Here is a chart of the energy use and CO2 emissions by large bitcoin mines - Reference
Here is a great study on the environmental footprint of bitcoin (Reference). A great chart from that study confirms the above considerations on emphasizing the trend toward renewable energies would be positive for bitcoin, lowering carbon emissions:
Gold vs Bitcoin: Visualizing the Current Value:Carbon Emissions Comparison
Store of Value
Let’s compare gold and bitcoin on their efficiency as a store of value.
To do this let’s look at the numbers on costs versus value:
Bitcoin
July 29, 2024 - $69,239 per Bitcoin total cost of mining
Store of Value = $66,812 Value per Bitcoin / $69,239 Cost per Bitcoin = less than 1
Gold
July 29, 2024 - $1,342 per Ounce total cost of mining (reference here and here).
Store of Value = $2,427 Value per Gold ounce / $1,342 = about 1.8
Gold is currently now a better store of value compared to Bitcoin. Of course this may change depending on gold mining technology and energy usage trends versus bitcoin mining technology and energy usage trends, especially if bitcoin is mined using relatively lower cost renewable energy.
Another perspective on store of value is on assessing price volatility in general, and on assessing price behavior during period of risk-off time periods.
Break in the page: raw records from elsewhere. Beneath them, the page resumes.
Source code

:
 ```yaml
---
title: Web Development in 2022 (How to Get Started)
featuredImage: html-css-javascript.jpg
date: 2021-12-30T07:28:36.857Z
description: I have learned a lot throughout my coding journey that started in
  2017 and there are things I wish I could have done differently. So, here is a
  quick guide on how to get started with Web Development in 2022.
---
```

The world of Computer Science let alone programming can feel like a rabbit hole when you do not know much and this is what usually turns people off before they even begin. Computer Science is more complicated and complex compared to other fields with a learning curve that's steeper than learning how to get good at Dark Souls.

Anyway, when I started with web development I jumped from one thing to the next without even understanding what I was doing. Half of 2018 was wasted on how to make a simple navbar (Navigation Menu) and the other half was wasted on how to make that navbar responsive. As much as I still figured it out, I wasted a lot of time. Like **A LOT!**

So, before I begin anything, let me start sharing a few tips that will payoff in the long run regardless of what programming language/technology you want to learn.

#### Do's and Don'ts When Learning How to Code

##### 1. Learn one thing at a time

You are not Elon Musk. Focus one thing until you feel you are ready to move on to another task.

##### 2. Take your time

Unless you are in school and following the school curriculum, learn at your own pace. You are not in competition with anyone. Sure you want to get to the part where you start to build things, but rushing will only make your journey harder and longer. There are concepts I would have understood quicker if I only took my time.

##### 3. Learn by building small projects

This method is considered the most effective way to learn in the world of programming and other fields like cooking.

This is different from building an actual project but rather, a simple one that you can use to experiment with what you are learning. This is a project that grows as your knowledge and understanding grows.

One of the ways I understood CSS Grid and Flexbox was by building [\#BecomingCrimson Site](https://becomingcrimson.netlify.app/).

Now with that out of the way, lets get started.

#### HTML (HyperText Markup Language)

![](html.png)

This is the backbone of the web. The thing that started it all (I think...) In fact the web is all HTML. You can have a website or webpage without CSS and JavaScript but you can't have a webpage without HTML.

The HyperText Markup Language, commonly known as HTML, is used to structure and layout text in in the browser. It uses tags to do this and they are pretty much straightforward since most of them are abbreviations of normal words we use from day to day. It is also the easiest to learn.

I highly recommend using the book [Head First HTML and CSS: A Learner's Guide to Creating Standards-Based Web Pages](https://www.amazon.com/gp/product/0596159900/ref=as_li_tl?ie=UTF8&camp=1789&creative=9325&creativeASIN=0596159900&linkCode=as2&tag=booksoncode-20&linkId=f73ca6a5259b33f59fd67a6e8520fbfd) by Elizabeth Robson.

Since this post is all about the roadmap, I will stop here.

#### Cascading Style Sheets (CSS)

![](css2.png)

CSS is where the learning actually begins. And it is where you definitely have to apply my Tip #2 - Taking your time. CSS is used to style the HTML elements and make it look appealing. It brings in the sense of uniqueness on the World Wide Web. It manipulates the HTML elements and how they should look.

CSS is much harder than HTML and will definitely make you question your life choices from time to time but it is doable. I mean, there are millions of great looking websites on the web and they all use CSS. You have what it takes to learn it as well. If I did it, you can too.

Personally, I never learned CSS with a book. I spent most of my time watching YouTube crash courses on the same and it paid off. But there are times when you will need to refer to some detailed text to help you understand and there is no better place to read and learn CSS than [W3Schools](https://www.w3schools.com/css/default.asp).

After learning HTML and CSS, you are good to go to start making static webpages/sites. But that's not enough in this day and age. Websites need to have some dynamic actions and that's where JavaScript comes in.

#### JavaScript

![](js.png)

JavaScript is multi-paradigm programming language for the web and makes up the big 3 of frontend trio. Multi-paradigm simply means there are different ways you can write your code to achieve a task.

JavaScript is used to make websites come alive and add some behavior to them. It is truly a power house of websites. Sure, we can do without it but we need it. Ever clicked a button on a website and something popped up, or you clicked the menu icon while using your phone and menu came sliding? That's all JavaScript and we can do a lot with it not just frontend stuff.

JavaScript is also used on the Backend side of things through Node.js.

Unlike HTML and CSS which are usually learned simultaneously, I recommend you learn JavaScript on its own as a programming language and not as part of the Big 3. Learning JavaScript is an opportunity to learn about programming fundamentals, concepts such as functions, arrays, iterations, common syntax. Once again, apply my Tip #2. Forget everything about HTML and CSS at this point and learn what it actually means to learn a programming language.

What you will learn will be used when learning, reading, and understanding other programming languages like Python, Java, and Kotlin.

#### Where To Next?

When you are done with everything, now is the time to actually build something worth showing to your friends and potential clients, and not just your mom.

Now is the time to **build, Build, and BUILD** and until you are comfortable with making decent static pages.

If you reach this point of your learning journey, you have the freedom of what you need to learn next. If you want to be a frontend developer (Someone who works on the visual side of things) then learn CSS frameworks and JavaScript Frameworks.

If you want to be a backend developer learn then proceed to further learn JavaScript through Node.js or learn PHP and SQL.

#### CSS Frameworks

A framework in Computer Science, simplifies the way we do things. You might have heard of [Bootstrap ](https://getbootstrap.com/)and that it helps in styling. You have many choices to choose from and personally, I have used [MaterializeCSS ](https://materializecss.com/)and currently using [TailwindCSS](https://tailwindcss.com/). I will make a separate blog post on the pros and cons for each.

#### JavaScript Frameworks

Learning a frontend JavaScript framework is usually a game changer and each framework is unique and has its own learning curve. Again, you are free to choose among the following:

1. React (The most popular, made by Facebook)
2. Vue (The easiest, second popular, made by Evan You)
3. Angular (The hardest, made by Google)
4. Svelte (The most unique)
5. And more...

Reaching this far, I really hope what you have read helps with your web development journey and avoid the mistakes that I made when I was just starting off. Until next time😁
Some observations on this perspective:
Price volatility - bitcoin is definitely more volatile than gold, which is overall negative for bitcoin as a store of value should preferably have stability in pricing.
Price during risk-off events - see the chart below which is a relative performance chart of the price of bitcoin in USD relative to the price of gold in USD, observe how during the last week from late Monday August 5, 2024 during the risk-off time period in the financial markets shows how gold is able to retain a store of value better than bitcoin:
It is important to realize when financial markets go from risk-on to risk-off, history shows that while gold may be sold initially along with the risk assets, it is generally due to margin calls on securities trading accounts - gold then generally recovers fairly quickly thereafter over the coming days as the risk-off process unfolds:
Correlation of Gold and Bitcoin to Equities
Another perspective on store of value comparison is looking at the correlation between gold and equities, and between bitcoin and equities. Generally over varying periods of time, gold tends to be inversely correlated to equities and bitcoin is generally correlated with, not inversely correlated to, risk asset equities.